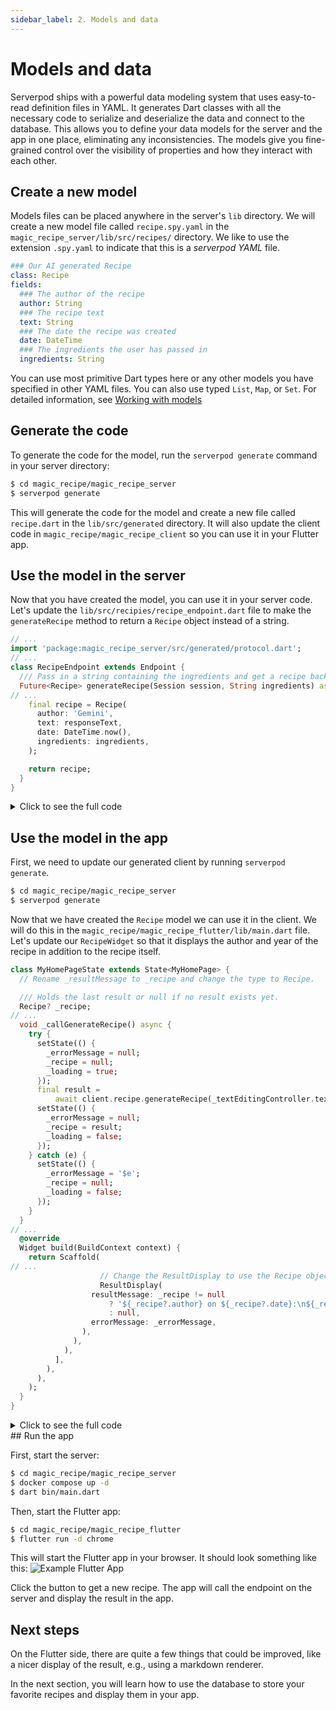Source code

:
 ```yaml
---
sidebar_label: 2. Models and data
---
```


# Models and data

Serverpod ships with a powerful data modeling system that uses easy-to-read definition files in YAML. It generates Dart classes with all the necessary code to serialize and deserialize the data and connect to the database. This allows you to define your data models for the server and the app in one place, eliminating any inconsistencies. The models give you fine-grained control over the visibility of properties and how they interact with each other.

## Create a new model

Models files can be placed anywhere in the server's `lib` directory. We will create a new model file called `recipe.spy.yaml` in the `magic_recipe_server/lib/src/recipes/` directory. We like to use the extension `.spy.yaml` to indicate that this is a _serverpod YAML_ file.

<!--SNIPSTART 02-typed-endpoint-model-->
```yaml
### Our AI generated Recipe
class: Recipe
fields:
  ### The author of the recipe
  author: String
  ### The recipe text
  text: String
  ### The date the recipe was created
  date: DateTime
  ### The ingredients the user has passed in
  ingredients: String
```
<!--SNIPEND-->

You can use most primitive Dart types here or any other models you have specified in other YAML files. You can also use typed `List`, `Map`, or `Set`. For detailed information, see [Working with models](../concepts/models)

## Generate the code

To generate the code for the model, run the `serverpod generate` command in your server directory:

```bash
$ cd magic_recipe/magic_recipe_server
$ serverpod generate
```

This will generate the code for the model and create a new file called `recipe.dart` in the `lib/src/generated` directory. It will also update the client code in `magic_recipe/magic_recipe_client` so you can use it in your Flutter app.

## Use the model in the server

Now that you have created the model, you can use it in your server code. Let's update the `lib/src/recipies/recipe_endpoint.dart` file to make the `generateRecipe` method to return a `Recipe` object instead of a string.

<!--SNIPSTART 02-typed-endpoint  {"selectedLines": ["4", "10-12", "39-48"]}-->
```dart
// ...
import 'package:magic_recipe_server/src/generated/protocol.dart';
// ...
class RecipeEndpoint extends Endpoint {
  /// Pass in a string containing the ingredients and get a recipe back.
  Future<Recipe> generateRecipe(Session session, String ingredients) async {
// ...
    final recipe = Recipe(
      author: 'Gemini',
      text: responseText,
      date: DateTime.now(),
      ingredients: ingredients,
    );

    return recipe;
  }
}
```
<!--SNIPEND-->

<details>

<summary>Click to see the full code</summary>
<p>

<!--SNIPSTART 02-typed-endpoint-->
```dart
import 'dart:async';

import 'package:google_generative_ai/google_generative_ai.dart';
import 'package:magic_recipe_server/src/generated/protocol.dart';
import 'package:serverpod/serverpod.dart';

/// This is the endpoint that will be used to generate a recipe using the
/// Google Gemini API. It extends the Endpoint class and implements the
/// generateRecipe method.
class RecipeEndpoint extends Endpoint {
  /// Pass in a string containing the ingredients and get a recipe back.
  Future<Recipe> generateRecipe(Session session, String ingredients) async {
    // Serverpod automatically loads your passwords.yaml file and makes the passwords available
    // in the session.passwords map.
    final geminiApiKey = session.passwords['gemini'];
    if (geminiApiKey == null) {
      throw Exception('Gemini API key not found');
    }
    final gemini = GenerativeModel(
      model: 'gemini-1.5-flash-latest',
      apiKey: geminiApiKey,
    );

    // A prompt to generate a recipe, the user will provide a free text input with the ingredients
    final prompt =
        'Generate a recipe using the following ingredients: $ingredients, always put the title '
        'of the recipe in the first line, and then the instructions. The recipe should be easy '
        'to follow and include all necessary steps. Please provide a detailed recipe.';

    final response = await gemini.generateContent([Content.text(prompt)]);

    final responseText = response.text;

    // Check if the response is empty or null
    if (responseText == null || responseText.isEmpty) {
      throw Exception('No response from Gemini API');
    }

    final recipe = Recipe(
      author: 'Gemini',
      text: responseText,
      date: DateTime.now(),
      ingredients: ingredients,
    );

    return recipe;
  }
}
```
<!--SNIPEND-->

</p>
</details>

## Use the model in the app

First, we need to update our generated client by running `serverpod generate`.

```bash
$ cd magic_recipe/magic_recipe_server
$ serverpod generate
```

Now that we have created the `Recipe` model we can use it in the client. We will do this in the `magic_recipe/magic_recipe_flutter/lib/main.dart` file. Let's update our `RecipeWidget` so that it displays the author and year of the recipe in addition to the recipe itself.

<!--SNIPSTART 02-typed-endpoint-flutter  {"selectedLines": ["1-5", "15-36", "38-40", "69-83"]}-->
```dart
class MyHomePageState extends State<MyHomePage> {
  // Rename _resultMessage to _recipe and change the type to Recipe.

  /// Holds the last result or null if no result exists yet.
  Recipe? _recipe;
// ...
  void _callGenerateRecipe() async {
    try {
      setState(() {
        _errorMessage = null;
        _recipe = null;
        _loading = true;
      });
      final result =
          await client.recipe.generateRecipe(_textEditingController.text);
      setState(() {
        _errorMessage = null;
        _recipe = result;
        _loading = false;
      });
    } catch (e) {
      setState(() {
        _errorMessage = '$e';
        _recipe = null;
        _loading = false;
      });
    }
  }
// ...
  @override
  Widget build(BuildContext context) {
    return Scaffold(
// ...
                    // Change the ResultDisplay to use the Recipe object
                    ResultDisplay(
                  resultMessage: _recipe != null
                      ? '${_recipe?.author} on ${_recipe?.date}:\n${_recipe?.text}'
                      : null,
                  errorMessage: _errorMessage,
                ),
              ),
            ),
          ],
        ),
      ),
    );
  }
}
```
<!--SNIPEND-->

<details>

<summary>Click to see the full code</summary>
<p>

<!--SNIPSTART 02-typed-endpoint-flutter-->
```dart
class MyHomePageState extends State<MyHomePage> {
  // Rename _resultMessage to _recipe and change the type to Recipe.

  /// Holds the last result or null if no result exists yet.
  Recipe? _recipe;

  /// Holds the last error message that we've received from the server or null if no
  /// error exists yet.
  String? _errorMessage;

  final _textEditingController = TextEditingController();

  bool _loading = false;

  void _callGenerateRecipe() async {
    try {
      setState(() {
        _errorMessage = null;
        _recipe = null;
        _loading = true;
      });
      final result =
          await client.recipe.generateRecipe(_textEditingController.text);
      setState(() {
        _errorMessage = null;
        _recipe = result;
        _loading = false;
      });
    } catch (e) {
      setState(() {
        _errorMessage = '$e';
        _recipe = null;
        _loading = false;
      });
    }
  }

  @override
  Widget build(BuildContext context) {
    return Scaffold(
      appBar: AppBar(
        title: Text(widget.title),
      ),
      body: Padding(
        padding: const EdgeInsets.all(16),
        child: Column(
          children: [
            Padding(
              padding: const EdgeInsets.only(bottom: 16.0),
              child: TextField(
                controller: _textEditingController,
                decoration: const InputDecoration(
                  hintText: 'Enter your ingredients',
                ),
              ),
            ),
            Padding(
              padding: const EdgeInsets.only(bottom: 16.0),
              child: ElevatedButton(
                onPressed: _loading ? null : _callGenerateRecipe,
                child: _loading
                    ? const Text('Loading...')
                    : const Text('Send to Server'),
              ),
            ),
            Expanded(
              child: SingleChildScrollView(
                child:
                    // Change the ResultDisplay to use the Recipe object
                    ResultDisplay(
                  resultMessage: _recipe != null
                      ? '${_recipe?.author} on ${_recipe?.date}:\n${_recipe?.text}'
                      : null,
                  errorMessage: _errorMessage,
                ),
              ),
            ),
          ],
        ),
      ),
    );
  }
}
```
<!--SNIPEND-->

</p>
</details>
## Run the app

First, start the server:

```bash
$ cd magic_recipe/magic_recipe_server
$ docker compose up -d
$ dart bin/main.dart
```

Then, start the Flutter app:

```bash
$ cd magic_recipe/magic_recipe_flutter
$ flutter run -d chrome
```

This will start the Flutter app in your browser. It should look something like this:
![Example Flutter App](https://serverpod.dev/assets/img/flutter-example-web.png)

Click the button to get a new recipe. The app will call the endpoint on the server and display the result in the app.

## Next steps

On the Flutter side, there are quite a few things that could be improved, like a nicer display of the result, e.g., using a markdown renderer.

In the next section, you will learn how to use the database to store your favorite recipes and display them in your app.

# [Work to be completed]
Which lines above hold the string "should"? Copy each of them.

# [Answer]
        'of the recipe in the first line, and then the instructions. The recipe should be easy '
This will start the Flutter app in your browser. It should look something like this:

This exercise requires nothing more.